Rendered images with source text:
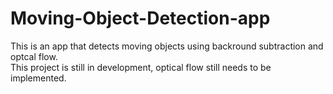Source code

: # Moving-Object-Detection-app
This is an app that detects moving objects using backround subtraction and optcal flow.<br />
This project is still in development, optical flow still needs to be implemented.
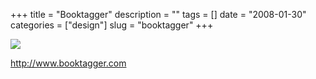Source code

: +++
title = "Booktagger"
description = ""
tags = []
date = "2008-01-30"
categories = ["design"]
slug = "booktagger"
+++


 

  <div id="screens-thumbs" class="clearfix">
    <div class="txt-center" id="design-submission"><a href="http://www.booktagger.com/"><img id='bluga-thumbnail-1027' class='bluga-thumbnail large' src='http://media.konigi.com/bluga/
wt47f281cfbcdd2_0.jpg'/></a></div>  
  </div>   
<p><a href="http://www.booktagger.com/">http://www.booktagger.com</a></p>




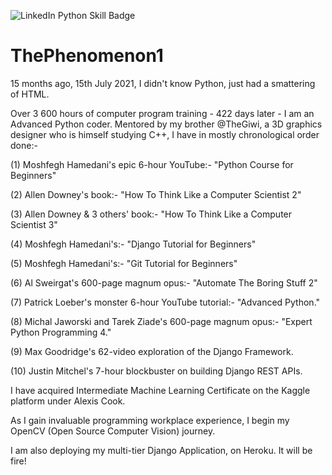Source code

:![LinkedIn Python Skill Badge](https://user-images.githubusercontent.com/96743401/154258965-dc261437-a916-442b-aed4-0d6ea3e095c8.png)
# ThePhenomenon1

15 months ago, 15th July 2021, I didn't know Python, just had a smattering of HTML.

Over 3 600 hours of computer program training - 422 days later - I am an Advanced Python coder.
Mentored by my brother @TheGiwi, a 3D graphics designer who is himself studying C++, I have in mostly chronological order done:-

(1) Moshfegh Hamedani's epic 6-hour YouTube:- "Python Course for Beginners"

(2) Allen Downey's book:- "How To Think Like a Computer Scientist 2"

(3) Allen Downey & 3 others' book:- "How To Think Like a Computer Scientist 3"

(4) Moshfegh Hamedani's:- "Django Tutorial for Beginners" 

(5) Moshfegh Hamedani's:- "Git Tutorial for Beginners"

(6) Al Sweirgat's 600-page magnum opus:- "Automate The Boring Stuff 2"

(7) Patrick Loeber's monster 6-hour YouTube tutorial:- "Advanced Python."

(8) Michal Jaworski and Tarek Ziade's 600-page magnum opus:- "Expert Python Programming 4."

(9) Max Goodridge's 62-video exploration of the Django Framework.

(10) Justin Mitchel's 7-hour blockbuster on building Django REST APIs.

I have acquired Intermediate Machine Learning Certificate on the Kaggle platform under Alexis Cook.

As I gain invaluable programming workplace experience, I begin my OpenCV (Open Source Computer Vision) journey.

I am also deploying my multi-tier Django Application, on Heroku. It will be fire!
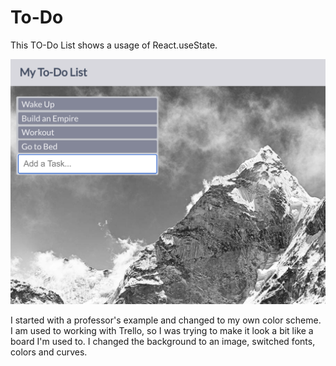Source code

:# To-Do

This TO-Do List shows a usage of React.useState.

![Todo Screenshot](https://github.com/veraphipps01/To-Do/blob/main/Todo.png?raw=true)

I started with a professor's example and changed to my own color scheme. I am used to working with Trello, so I was trying to make it look a bit like a board I'm used to. I changed the background to an image, switched fonts, colors and curves.
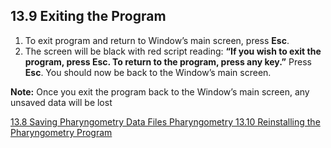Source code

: ## 13.9 Exiting the Program

1. To exit program and return to Window’s main screen, press **Esc**.
2. The screen will be black with red script reading: **“If you wish to exit the program, press Esc. To return to the program, press any key.”** Press **Esc**. You should now be back to the Window’s main screen.

<div class="bs-callout bs-callout-info">
  <p>
    <strong>Note:</strong>
    Once you exit the program back to the Window’s main screen, any unsaved data will be lost
  </p>
</div>


<div class="center">
<div class="btn-group">
  <a href=":pages_path:/manuals/pharyngometry/13-08-saving-pharyn-data.md" class="btn btn-default">
    <span class="glyphicon glyphicon-chevron-left"></span>
    13.8 Saving Pharyngometry Data Files
  </a>

  <a href=":pages_path:/manuals/pharyngometry" class="btn btn-default">
    <span class="glyphicon glyphicon-chevron-up"></span>
    Pharyngometry
  </a>

  <a href=":pages_path:/manuals/pharyngometry/13-10-reinstalling-pharyn-program.md" class="btn btn-success">
    13.10 Reinstalling the Pharyngometry Program
    <span class="glyphicon glyphicon-chevron-right"></span>
  </a>
</div>
</div>
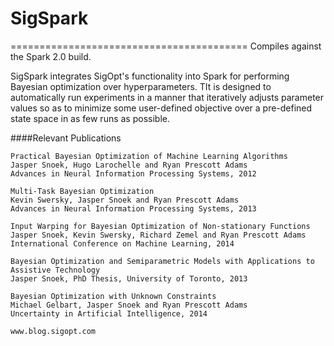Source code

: # SigSpark
=========================================
Compiles against the Spark 2.0 build. 


SigSpark integrates SigOpt's functionality into Spark for performing Bayesian optimization over hyperparameters. TIt is designed to automatically run experiments  in a manner that iteratively adjusts parameter values so as to minimize some user-defined objective over a pre-defined state space in as few runs as possible.

####Relevant Publications

    Practical Bayesian Optimization of Machine Learning Algorithms  
    Jasper Snoek, Hugo Larochelle and Ryan Prescott Adams  
    Advances in Neural Information Processing Systems, 2012  

    Multi-Task Bayesian Optimization  
    Kevin Swersky, Jasper Snoek and Ryan Prescott Adams  
    Advances in Neural Information Processing Systems, 2013  

    Input Warping for Bayesian Optimization of Non-stationary Functions  
    Jasper Snoek, Kevin Swersky, Richard Zemel and Ryan Prescott Adams  
    International Conference on Machine Learning, 2014  

    Bayesian Optimization and Semiparametric Models with Applications to Assistive Technology  
    Jasper Snoek, PhD Thesis, University of Toronto, 2013  
  
    Bayesian Optimization with Unknown Constraints
    Michael Gelbart, Jasper Snoek and Ryan Prescott Adams
    Uncertainty in Artificial Intelligence, 2014

    www.blog.sigopt.com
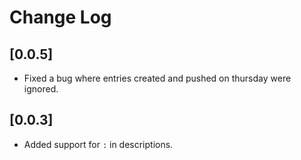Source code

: # Change Log

## [0.0.5]

- Fixed a bug where entries created and pushed on thursday were ignored.

## [0.0.3]

- Added support for `:` in descriptions.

[EXERCISE INSTRUCTIONS]: Beginning at the line with "Michael Gelbart, Jasper", reproduce word for word each line through the last line of the records. Include both ends but no pictures.

[SOLUTION FOR THIS TASK]:
    Michael Gelbart, Jasper Snoek and Ryan Prescott Adams
    Uncertainty in Artificial Intelligence, 2014

    www.blog.sigopt.com
Source code

: # Change Log

## [0.0.5]

- Fixed a bug where entries created and pushed on thursday were ignored.

## [0.0.3]

- Added support for `:` in descriptions.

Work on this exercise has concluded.